By Lindsay Peyton
In the Episcopal Address at this year’s Annual Conference, Bishop Scott J. Jones challenged those attending to focus on unity – and to find a path toward greater togetherness through love. He asked, “What form of unity best fits our global, local, downloaded, decentralized form of Christianity today?”
His theme was drawn from John 13:34-35: “I give you a new commandment, that you love one another. Just as I have loved you, you also should love one another. By this everyone will know that you are my disciples, if you have love for one another.”
Jesus’ love is at the root of the church’s mission to make disciples, Jones explained. “The life-transforming grace of God is all about the love of God making a difference and teaching us how to live life and do it abundantly,” he said.
One example of this work in action in the TAC is the “We Love All God’s Children” initiative. Jones started his address by focusing on the program, now nearly five years old, headed by Rev. Jill Daniel.
Since its establishment, nine Children’s Centers have opened in the conference, providing full-day, full-year places for more than 1,000 underserved children. This summer, another Center will be launched, as well as an after-school program.
In addition, there was a distribution of more than $500,000 in children’s furniture, equipment and resources to churches in the Conference through a partnership with the Moody Permanent Endowment Fund.
Also, through a partnership with the Barbara Bush Literacy Foundation, more than 2,000 home libraries were gifted to children in need. “That’s 20,000 books,” Jones said.
Rev. Daniel has met with local churches in all nine districts of the Conference for consultations, strategic planning and coaching. She also hosted 19 training sessions for child care, nursery and children’s ministries staff members.
We Love All God’s Children addresses discipleship, literacy and health Jones said. At the same time, the initiative gave churches an opportunity to reach out to their mission fields in new ways.
“Too many of our UMCs have turned inward and become a club existing for the benefit of their own members. That’s not the church,” Jones said. “The church Jesus had in mind would be a mission station that God could use to transform  the world and change lives.”
The bishop explained that churches should be committed to sharing love, which is “precisely what a hurting world needs.”
“Think of all the people in your community who desperately need the kind of fellowship, love, mutual support, mutual encouragement and care that your congregation members have for each other,” Jones said. “When we hoard that, and turn inside and just keep it to ourselves, we’re failing Christ.
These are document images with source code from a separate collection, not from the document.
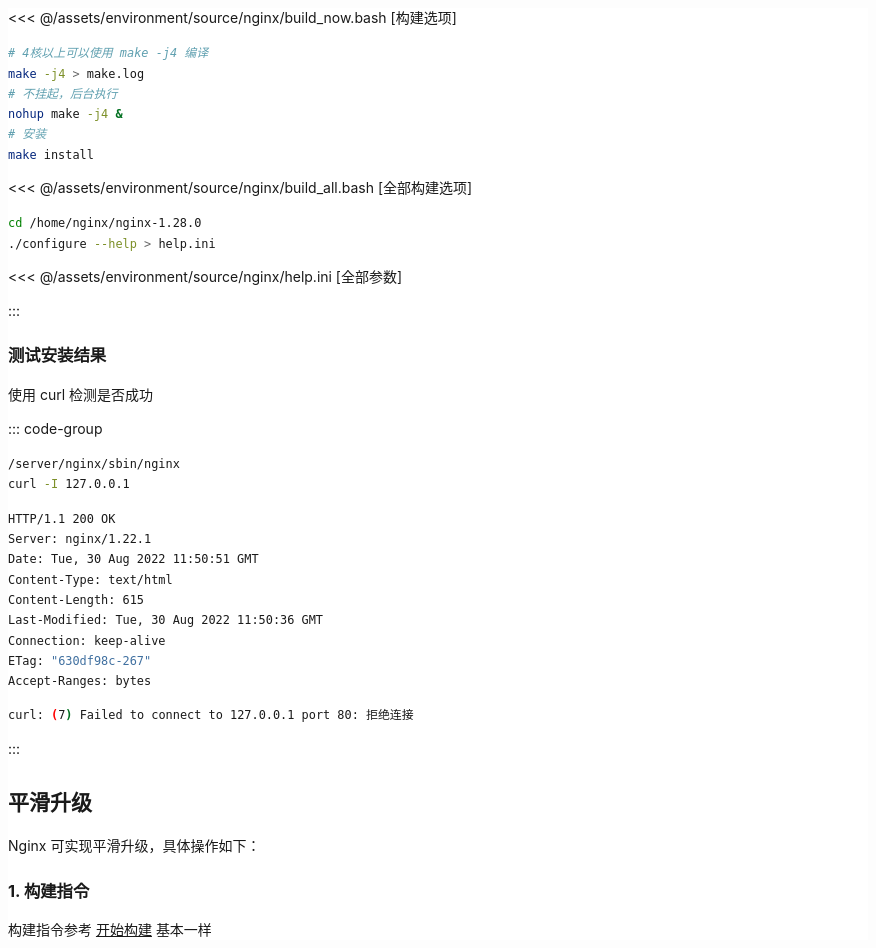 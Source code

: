<<< @/assets/environment/source/nginx/build_now.bash [构建选项]

```bash [编译安装]
# 4核以上可以使用 make -j4 编译
make -j4 > make.log
# 不挂起，后台执行
nohup make -j4 &
# 安装
make install
```

<<< @/assets/environment/source/nginx/build_all.bash [全部构建选项]

```bash [查看帮助]
cd /home/nginx/nginx-1.28.0
./configure --help > help.ini
```

<<< @/assets/environment/source/nginx/help.ini [全部参数]

:::

### 测试安装结果

使用 curl 检测是否成功

::: code-group

```bash [common]
/server/nginx/sbin/nginx
curl -I 127.0.0.1
```

```bash [成功信号]
HTTP/1.1 200 OK
Server: nginx/1.22.1
Date: Tue, 30 Aug 2022 11:50:51 GMT
Content-Type: text/html
Content-Length: 615
Last-Modified: Tue, 30 Aug 2022 11:50:36 GMT
Connection: keep-alive
ETag: "630df98c-267"
Accept-Ranges: bytes
```

```bash [失败信号]
curl: (7) Failed to connect to 127.0.0.1 port 80: 拒绝连接
```

:::

## 平滑升级

Nginx 可实现平滑升级，具体操作如下：

### 1. 构建指令

构建指令参考 [开始构建](#开始构建) 基本一样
We’re failing to reach out and make a difference.”
Acting as a church that truly reaches out to make a difference is at the heart of Wesleyan Christianity, Jones explained. He discussed his own personal journey of diving into the depths of the denomination – from his wandering from church as a young man to his reawakening later at Perkins.
“This is me. I’m home,” Jones realized after learning more about what set the Wesleyan movement apart. “And that set my mission for the rest of my life,” he said.
Social justice key to vital future
UMC membership and worship attendance has declined almost every year since 1968, Jones said. He is convinced, however, that the trend could reverse through clarifying the church’s mission and a focus on social justice.
“That’s the key to a vital future for Wesleyan Christianity,” he said. “I think there’s a bright future for that movement.”

Jones believes that what makes Methodism strong is present in both the continuing UMC and the emerging Global Methodist Church (GMC). “I admire the people who are casting vision for both of these denominations,” he said. “I want to think the best of each group.”
Churches in the TAC are now discerning which path appeals most to them. Jones outlines pros and cons for both.
For instance, he said that the UMC will move in a progressive direction and become more inclusive of LGBTQ persons, while promising to still welcome traditionalists. Still a lot remains unclear about how that will proceed.
In the meantime, Jones said, the Global Methodist Church will offer a traditional alternative on issues of human sexuality. He believes there will be advantages to being a new start – as well as challenges.
Both the UMC and the GMC will have a large mission field, Jones continued. And he believes there is space for both to coexist. “I’m convinced that the Wesleyan movement needs both a progressive denomination and a traditional denomination,” he said.
The TAC will provide continuing assistance as churches continue to discern their ways forward. As a Conference, Jones said that all churches should be blessed on whichever path they follow.
“What we need is a new form of unity,” he said. “I’m committed to the unity of the church – but in the 21st century, we have to think about unity in a different way.”
Between the GMC and UMC, as well as internal to both denominations, Jones believes unity based on mission, instead of structural covenant, will be critical, as will mutual respect.
“It all depends frankly on love,” he said. “We’re headed into difficult times as a Conference and as a denomination. I hope, after the dust settles and the separation is done, that we love one another and find ways of cooperating together.”
Jones pointed to John Wesley’s sermon on the Catholic Spirit: “Though we can’t think alike, may we not love alike?”
“As we keep going forward, I ask, love one another, and love all God’s children,” the bishop concluded.